Haciendo las américas

Después de 24 horas en suelo americano creo que es el momento de poner en orden mis primeras sensaciones.

Las despedidas en Madrid fueron difíciles. Y pensaba que me había quedado seca de tanta lágrima, pero se ve que no, porque aún aquí se me llena la garganta de amargor cada vez que me acuerdo de lo que me está pasando, de lo que me voy a perder, y de lo que está por pasar.

El viaje, demasiado largo. Pero cada vez que me agobiaba estar encerrada imaginaba la aventura de Colón, y daba gracias por los aviones, por recorrer en unas 11 horas un océano entero.

La llegada al aeropuerto, caótica. Recogida de maletas, nos saltamos la cola de inmigración, que para algo tenía que servir el pasaporte de servicios, y después, a poner buena cara mientras un policía pasa dos veces la maleta por el scanner, la deshace y rebusca entre los tangas, para no encontrar nada.

Medio cigarro y al taxi. Es lo que tiene viajar con gente. Y durante el trayecto, una sensación rara en el estómago. No sé, no sé qué me provoca lo que veo. No es bonito, ni ordenado. Es un caos gris, porque el cielo está cubierto de nubes, lo más habitual por estas tierras de altura. Apartahotel, y a la calle.

Y la sensación es gris, no sé explicarlo de otra forma. Pero después hablas con la gente. Vas comprar un móvil, o un anticatarral a la farmacia, y todo son sonrisas, gente amable con ganas de ayudarte, dientes que te dan la bienvenida en los bares, o en la calle cuando preguntas por ese piso que se alquila.

Pero, de repente, a lo largo del día, me acuerdo de que no estoy de viaje, que no estaré aquí un mes, sino un año, y mi familia está terriblemente lejos, mis padres, Jaime, mi abuela, mis amigos, los que se han quedado en Madrid, y los que andan como yo de aventuras por el mundo.

Y en realidad es un no parar de sensaciones en contraste. Y la propia Bogotá es un lugar de contrastes, coches y carros de caballos por la calle, lujo y miseria.



La sensación de peligrosidad por ahora no ha aparecido, no hemos salido del barrio bueno aún, y tampoco hemos visto los militares que esperábamos en cada esquina; de hecho, sólo vi uno que esperaba el autobús.

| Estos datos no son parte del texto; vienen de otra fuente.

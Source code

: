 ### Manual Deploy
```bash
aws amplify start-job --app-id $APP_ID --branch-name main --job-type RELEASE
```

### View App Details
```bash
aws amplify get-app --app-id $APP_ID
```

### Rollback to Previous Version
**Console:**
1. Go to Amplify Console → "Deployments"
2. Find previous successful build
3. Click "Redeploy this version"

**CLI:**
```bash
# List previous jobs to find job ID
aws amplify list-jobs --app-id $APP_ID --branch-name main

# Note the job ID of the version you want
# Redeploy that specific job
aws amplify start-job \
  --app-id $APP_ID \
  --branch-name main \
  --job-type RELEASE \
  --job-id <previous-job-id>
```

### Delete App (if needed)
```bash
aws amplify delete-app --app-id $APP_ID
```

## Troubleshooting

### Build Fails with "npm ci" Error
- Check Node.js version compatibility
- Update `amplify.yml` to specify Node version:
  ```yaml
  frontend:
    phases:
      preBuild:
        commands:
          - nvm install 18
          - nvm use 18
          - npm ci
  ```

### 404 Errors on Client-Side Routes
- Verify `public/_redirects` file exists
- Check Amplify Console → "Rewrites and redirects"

Eso sí, seguridad en todas las casas, seguratas en todos los cajeros (lo cual, sinceramente, agradezco), y puntos policiales cada poco. Pero, alrededor, todo parece tranquilo por ahora. La que está inquieta soy yo.

Pero no es todo gris, las frutas son de todos los colores, y tienen nombres que ni siquiera conozco. Estoy ansiosa por probarlas todas, frescas, en zumo, o en la forma que me propongan.

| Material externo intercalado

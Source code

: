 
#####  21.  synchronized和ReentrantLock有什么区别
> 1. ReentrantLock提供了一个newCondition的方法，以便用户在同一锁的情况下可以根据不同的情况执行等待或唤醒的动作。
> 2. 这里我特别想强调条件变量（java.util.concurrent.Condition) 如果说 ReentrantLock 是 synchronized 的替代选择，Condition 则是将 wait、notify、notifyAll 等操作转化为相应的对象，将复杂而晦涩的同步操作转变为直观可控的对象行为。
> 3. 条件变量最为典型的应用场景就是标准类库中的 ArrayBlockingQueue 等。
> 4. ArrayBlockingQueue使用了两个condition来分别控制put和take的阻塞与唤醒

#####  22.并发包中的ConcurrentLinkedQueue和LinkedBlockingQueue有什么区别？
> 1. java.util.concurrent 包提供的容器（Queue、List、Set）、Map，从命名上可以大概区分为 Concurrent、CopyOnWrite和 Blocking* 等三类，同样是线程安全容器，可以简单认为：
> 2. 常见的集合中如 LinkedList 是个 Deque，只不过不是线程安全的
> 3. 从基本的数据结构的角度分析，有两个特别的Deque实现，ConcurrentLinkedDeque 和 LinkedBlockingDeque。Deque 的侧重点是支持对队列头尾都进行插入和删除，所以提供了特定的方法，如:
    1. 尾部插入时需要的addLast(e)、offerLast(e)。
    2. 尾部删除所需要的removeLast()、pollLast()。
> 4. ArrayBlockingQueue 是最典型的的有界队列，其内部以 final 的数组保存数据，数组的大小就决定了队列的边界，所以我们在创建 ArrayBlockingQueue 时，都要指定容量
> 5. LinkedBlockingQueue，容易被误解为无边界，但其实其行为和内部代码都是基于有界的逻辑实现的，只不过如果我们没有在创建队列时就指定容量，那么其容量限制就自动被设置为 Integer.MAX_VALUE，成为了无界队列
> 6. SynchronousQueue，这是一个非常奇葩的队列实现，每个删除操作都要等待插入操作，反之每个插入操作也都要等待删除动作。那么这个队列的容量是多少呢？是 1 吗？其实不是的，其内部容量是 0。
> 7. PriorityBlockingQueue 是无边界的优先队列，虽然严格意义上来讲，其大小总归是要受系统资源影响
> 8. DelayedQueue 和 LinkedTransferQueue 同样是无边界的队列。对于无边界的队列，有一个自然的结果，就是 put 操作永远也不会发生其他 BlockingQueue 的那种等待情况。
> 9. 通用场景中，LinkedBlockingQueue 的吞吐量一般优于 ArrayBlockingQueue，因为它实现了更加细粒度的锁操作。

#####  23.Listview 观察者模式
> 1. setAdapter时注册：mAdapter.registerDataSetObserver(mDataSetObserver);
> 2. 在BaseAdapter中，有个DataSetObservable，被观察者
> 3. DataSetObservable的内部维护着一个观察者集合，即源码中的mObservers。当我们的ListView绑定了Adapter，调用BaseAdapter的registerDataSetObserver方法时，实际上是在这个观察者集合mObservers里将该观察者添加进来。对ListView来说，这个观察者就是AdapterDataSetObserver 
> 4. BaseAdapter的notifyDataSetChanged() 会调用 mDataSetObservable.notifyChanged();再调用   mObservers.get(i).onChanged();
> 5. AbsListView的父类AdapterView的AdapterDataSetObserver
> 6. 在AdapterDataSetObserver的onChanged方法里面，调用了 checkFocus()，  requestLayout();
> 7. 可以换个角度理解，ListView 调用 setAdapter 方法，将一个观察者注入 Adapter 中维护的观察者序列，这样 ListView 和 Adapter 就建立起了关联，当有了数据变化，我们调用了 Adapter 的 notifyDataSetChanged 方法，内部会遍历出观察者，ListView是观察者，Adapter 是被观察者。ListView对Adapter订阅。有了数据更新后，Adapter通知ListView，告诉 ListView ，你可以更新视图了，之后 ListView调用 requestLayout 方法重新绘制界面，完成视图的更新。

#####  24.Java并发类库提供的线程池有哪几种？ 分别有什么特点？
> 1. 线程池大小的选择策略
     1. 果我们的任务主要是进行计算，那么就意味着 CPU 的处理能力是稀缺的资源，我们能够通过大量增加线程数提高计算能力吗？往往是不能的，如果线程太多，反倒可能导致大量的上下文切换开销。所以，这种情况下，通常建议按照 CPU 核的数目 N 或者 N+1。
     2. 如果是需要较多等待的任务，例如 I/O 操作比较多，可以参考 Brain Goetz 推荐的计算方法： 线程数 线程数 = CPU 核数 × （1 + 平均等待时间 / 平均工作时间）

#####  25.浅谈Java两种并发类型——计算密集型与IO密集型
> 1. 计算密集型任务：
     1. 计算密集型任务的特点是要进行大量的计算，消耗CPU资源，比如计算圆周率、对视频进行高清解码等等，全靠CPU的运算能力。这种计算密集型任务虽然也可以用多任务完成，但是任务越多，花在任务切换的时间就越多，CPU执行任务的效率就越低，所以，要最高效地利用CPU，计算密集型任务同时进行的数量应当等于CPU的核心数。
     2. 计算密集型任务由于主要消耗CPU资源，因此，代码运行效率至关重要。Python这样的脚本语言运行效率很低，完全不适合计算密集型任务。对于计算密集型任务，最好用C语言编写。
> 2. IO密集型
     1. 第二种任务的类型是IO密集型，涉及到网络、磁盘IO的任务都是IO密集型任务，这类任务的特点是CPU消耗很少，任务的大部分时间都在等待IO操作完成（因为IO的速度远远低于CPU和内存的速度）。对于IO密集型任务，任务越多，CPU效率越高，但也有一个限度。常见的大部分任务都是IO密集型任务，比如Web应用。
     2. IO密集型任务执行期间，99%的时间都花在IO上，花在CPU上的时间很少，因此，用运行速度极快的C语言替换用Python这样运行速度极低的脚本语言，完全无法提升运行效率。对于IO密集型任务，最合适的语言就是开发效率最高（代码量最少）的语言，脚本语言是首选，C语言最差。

Independientemente de mi fabuloso sentido de la orientación, esta ciudad invita a sentirse cómodo en seguida. Calles y carreras, y cada una con un número. El punto de referencia son los cerros, que se ven desde todas partes, con lo que orientarse y saber dónde están las cosas es facilísimo.

El Marlboro, 1€, así que, al menos este vicio me va a salir baratísimo. Lo de salir de noche también pinta bien. La gente animadísima, a la entrada se pagan unos 5€ y barra libre hasta las 2 de güisqui, vodka o cocktail, que viene a ser vodka con naranja o limón. Y música y baile, se agradece ver a los chicos dándolo todo al son de lo que mande el DJ.

Pero no me hagáis ni caso, que sólo llevo un día por aquí.

4 comentarios:

Anónimo dijo...

hace muchos muchos años viví una sensación similar en lima

justo ahora que te encuentro te me has ido un año de madrid :-(

:-)

un beso

marcsit dijo...

You didn't shear a tear for me. Though, you know, I don't feel dissapointed. I'll be waiting. Have patience. Suerte y un gran beso.

Anónimo dijo...

Ya ha pasado una semana.... ¿balance?

Un beso gordo!

Guille dijo...

HolaLú!

ayer llovió de lo lindo, no? En la radio estaba el Colombia-Brasil y nos acordamos mucho de tí?